▶ _EXERCISE DETAILS_
Once the images are set aside, return every entry exactly.

Plain-text document sources:
- Opening Delimiter -

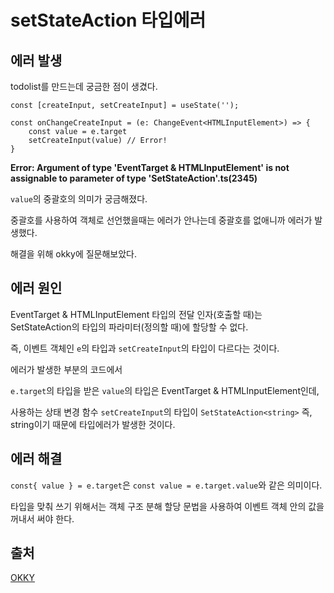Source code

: # setStateAction 타입에러

## 에러 발생

todolist를 만드는데 궁금한 점이 생겼다.

```
const [createInput, setCreateInput] = useState('');

const onChangeCreateInput = (e: ChangeEvent<HTMLInputElement>) => {
    const value = e.target
    setCreateInput(value) // Error!
}
```

**Error: Argument of type 'EventTarget & HTMLInputElement' is not assignable to parameter of type 'SetStateAction<string>'.ts(2345)**

`value`의 중괄호의 의미가 궁금해졌다.

중괄호를 사용하여 객체로 선언했을때는 에러가 안나는데 중괄호를 없애니까 에러가 발생했다.

해결을 위해 okky에 질문해보았다.

## 에러 원인

EventTarget & HTMLInputElement 타입의 전달 인자(호출할 때)는 SetStateAction<string>의 타입의 파라미터(정의할 때)에 할당할 수 없다.

즉, 이벤트 객체인 `e`의 타입과 `setCreateInput`의 타입이 다르다는 것이다.

에러가 발생한 부분의 코드에서

`e.target`의 타입을 받은 `value`의 타입은 EventTarget & HTMLInputElement인데,

사용하는 상태 변경 함수 `setCreateInput`의 타입이 `SetStateAction<string>` 즉, string이기 때문에 타입에러가 발생한 것이다.

## 에러 해결

`const{ value } = e.target`은 `const value = e.target.value`와 같은 의미이다.

타입을 맞춰 쓰기 위해서는 객체 구조 분해 할당 문법을 사용하여 이벤트 객체 안의 값을 꺼내서 써야 한다.

## 출처

[OKKY](https://okky.kr/articles/1351793#note-1569940)
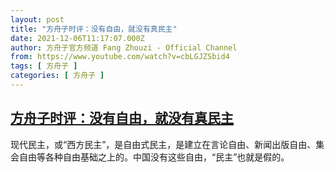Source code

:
 ```yaml
---
layout: post
title: "方舟子时评：没有自由，就没有真民主"
date: 2021-12-06T11:17:07.000Z
author: 方舟子官方频道 Fang Zhouzi - Official Channel
from: https://www.youtube.com/watch?v=cbLGJZSbid4
tags: [ 方舟子 ]
categories: [ 方舟子 ]
---
```

<!--1638789427000-->
[方舟子时评：没有自由，就没有真民主](https://www.youtube.com/watch?v=cbLGJZSbid4)
------

<div>
现代民主，或“西方民主”，是自由式民主，是建立在言论自由、新闻出版自由、集会自由等各种自由基础之上的。中国没有这些自由，“民主”也就是假的。
</div>
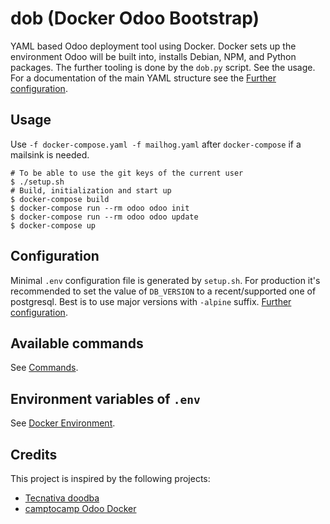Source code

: # dob (Docker Odoo Bootstrap)

YAML based Odoo deployment tool using Docker. Docker sets up the environment
Odoo will be built into, installs Debian, NPM, and Python packages. The further
tooling is done by the `dob.py` script. See the usage. For a documentation of
the main YAML structure see the [Further configuration](docs/configuration.md).

## Usage

Use `-f docker-compose.yaml -f mailhog.yaml` after `docker-compose` if a
mailsink is needed.

```
# To be able to use the git keys of the current user
$ ./setup.sh
# Build, initialization and start up
$ docker-compose build
$ docker-compose run --rm odoo odoo init
$ docker-compose run --rm odoo odoo update
$ docker-compose up
```

## Configuration

Minimal `.env` configuration file is generated by `setup.sh`. For production
it's recommended to set the value of `DB_VERSION` to a recent/supported one of
postgresql. Best is to use major versions with `-alpine` suffix.
[Further configuration](docs/configuration.md).

## Available commands

See [Commands](docs/command.md).

## Environment variables of `.env`

See [Docker Environment](docs/environment.md).

## Credits

This project is inspired by the following projects:

- [Tecnativa doodba](https://github.com/Tecnativa/doodba)
- [camptocamp Odoo Docker](https://github.com/camptocamp/docker-odoo-project)
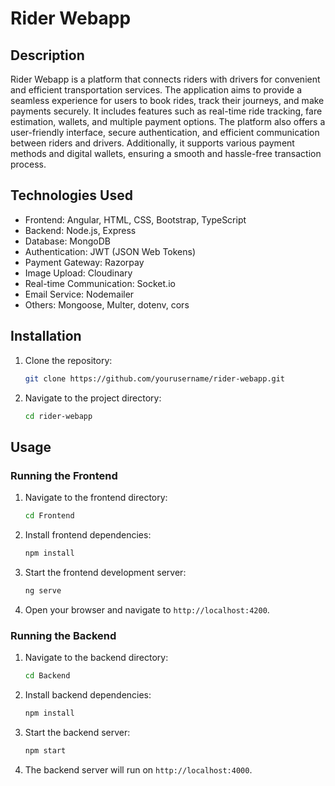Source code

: # Rider Webapp

## Description

Rider Webapp is a platform that connects riders with drivers for convenient and efficient transportation services. The application aims to provide a seamless experience for users to book rides, track their journeys, and make payments securely. It includes features such as real-time ride tracking, fare estimation, wallets, and multiple payment options. The platform also offers a user-friendly interface, secure authentication, and efficient communication between riders and drivers. Additionally, it supports various payment methods and digital wallets, ensuring a smooth and hassle-free transaction process.

## Technologies Used

- Frontend: Angular, HTML, CSS, Bootstrap, TypeScript
- Backend: Node.js, Express
- Database: MongoDB
- Authentication: JWT (JSON Web Tokens)
- Payment Gateway: Razorpay
- Image Upload: Cloudinary
- Real-time Communication: Socket.io
- Email Service: Nodemailer
- Others: Mongoose, Multer, dotenv, cors

## Installation

1. Clone the repository:
   ```bash
   git clone https://github.com/yourusername/rider-webapp.git
   ```
2. Navigate to the project directory:
   ```bash
   cd rider-webapp
   ```

## Usage

### Running the Frontend

1. Navigate to the frontend directory:
   ```bash
   cd Frontend
   ```
2. Install frontend dependencies:
   ```bash
   npm install
   ```
3. Start the frontend development server:
   ```bash
   ng serve
   ```
4. Open your browser and navigate to `http://localhost:4200`.

### Running the Backend

1. Navigate to the backend directory:
   ```bash
   cd Backend
   ```
2. Install backend dependencies:
   ```bash
   npm install
   ```
3. Start the backend server:
   ```bash
   npm start
   ```
4. The backend server will run on `http://localhost:4000`.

- Closing Delimiter -

▶ _RESPONSE BOX_
Source code

: # setStateAction 타입에러

## 에러 발생

todolist를 만드는데 궁금한 점이 생겼다.

```
const [createInput, setCreateInput] = useState('');

const onChangeCreateInput = (e: ChangeEvent<HTMLInputElement>) => {
    const value = e.target
    setCreateInput(value) // Error!
}
```

**Error: Argument of type 'EventTarget & HTMLInputElement' is not assignable to parameter of type 'SetStateAction<string>'.ts(2345)**

`value`의 중괄호의 의미가 궁금해졌다.

중괄호를 사용하여 객체로 선언했을때는 에러가 안나는데 중괄호를 없애니까 에러가 발생했다.

해결을 위해 okky에 질문해보았다.

## 에러 원인

EventTarget & HTMLInputElement 타입의 전달 인자(호출할 때)는 SetStateAction<string>의 타입의 파라미터(정의할 때)에 할당할 수 없다.

즉, 이벤트 객체인 `e`의 타입과 `setCreateInput`의 타입이 다르다는 것이다.

에러가 발생한 부분의 코드에서

`e.target`의 타입을 받은 `value`의 타입은 EventTarget & HTMLInputElement인데,

사용하는 상태 변경 함수 `setCreateInput`의 타입이 `SetStateAction<string>` 즉, string이기 때문에 타입에러가 발생한 것이다.

## 에러 해결

`const{ value } = e.target`은 `const value = e.target.value`와 같은 의미이다.

타입을 맞춰 쓰기 위해서는 객체 구조 분해 할당 문법을 사용하여 이벤트 객체 안의 값을 꺼내서 써야 한다.

## 출처

[OKKY](https://okky.kr/articles/1351793#note-1569940)
Source code

:
 ```yaml
---
layout: post
title: "方舟子时评：没有自由，就没有真民主"
date: 2021-12-06T11:17:07.000Z
author: 方舟子官方频道 Fang Zhouzi - Official Channel
from: https://www.youtube.com/watch?v=cbLGJZSbid4
tags: [ 方舟子 ]
categories: [ 方舟子 ]
---
```

<!--1638789427000-->
[方舟子时评：没有自由，就没有真民主](https://www.youtube.com/watch?v=cbLGJZSbid4)
------

<div>
现代民主，或“西方民主”，是自由式民主，是建立在言论自由、新闻出版自由、集会自由等各种自由基础之上的。中国没有这些自由，“民主”也就是假的。
</div>
Source code

: # dob (Docker Odoo Bootstrap)

YAML based Odoo deployment tool using Docker. Docker sets up the environment
Odoo will be built into, installs Debian, NPM, and Python packages. The further
tooling is done by the `dob.py` script. See the usage. For a documentation of
the main YAML structure see the [Further configuration](docs/configuration.md).

## Usage

Use `-f docker-compose.yaml -f mailhog.yaml` after `docker-compose` if a
mailsink is needed.

```
# To be able to use the git keys of the current user
$ ./setup.sh
# Build, initialization and start up
$ docker-compose build
$ docker-compose run --rm odoo odoo init
$ docker-compose run --rm odoo odoo update
$ docker-compose up
```

## Configuration

Minimal `.env` configuration file is generated by `setup.sh`. For production
it's recommended to set the value of `DB_VERSION` to a recent/supported one of
postgresql. Best is to use major versions with `-alpine` suffix.
[Further configuration](docs/configuration.md).

## Available commands

See [Commands](docs/command.md).

## Environment variables of `.env`

See [Docker Environment](docs/environment.md).

## Credits

This project is inspired by the following projects:

- [Tecnativa doodba](https://github.com/Tecnativa/doodba)
- [camptocamp Odoo Docker](https://github.com/camptocamp/docker-odoo-project)
Source code

: # Rider Webapp

## Description

Rider Webapp is a platform that connects riders with drivers for convenient and efficient transportation services. The application aims to provide a seamless experience for users to book rides, track their journeys, and make payments securely. It includes features such as real-time ride tracking, fare estimation, wallets, and multiple payment options. The platform also offers a user-friendly interface, secure authentication, and efficient communication between riders and drivers. Additionally, it supports various payment methods and digital wallets, ensuring a smooth and hassle-free transaction process.

## Technologies Used

- Frontend: Angular, HTML, CSS, Bootstrap, TypeScript
- Backend: Node.js, Express
- Database: MongoDB
- Authentication: JWT (JSON Web Tokens)
- Payment Gateway: Razorpay
- Image Upload: Cloudinary
- Real-time Communication: Socket.io
- Email Service: Nodemailer
- Others: Mongoose, Multer, dotenv, cors

## Installation

1. Clone the repository:
   ```bash
   git clone https://github.com/yourusername/rider-webapp.git
   ```
2. Navigate to the project directory:
   ```bash
   cd rider-webapp
   ```

## Usage

### Running the Frontend

1. Navigate to the frontend directory:
   ```bash
   cd Frontend
   ```
2. Install frontend dependencies:
   ```bash
   npm install
   ```
3. Start the frontend development server:
   ```bash
   ng serve
   ```
4. Open your browser and navigate to `http://localhost:4200`.

### Running the Backend

1. Navigate to the backend directory:
   ```bash
   cd Backend
   ```
2. Install backend dependencies:
   ```bash
   npm install
   ```
3. Start the backend server:
   ```bash
   npm start
   ```
4. The backend server will run on `http://localhost:4000`.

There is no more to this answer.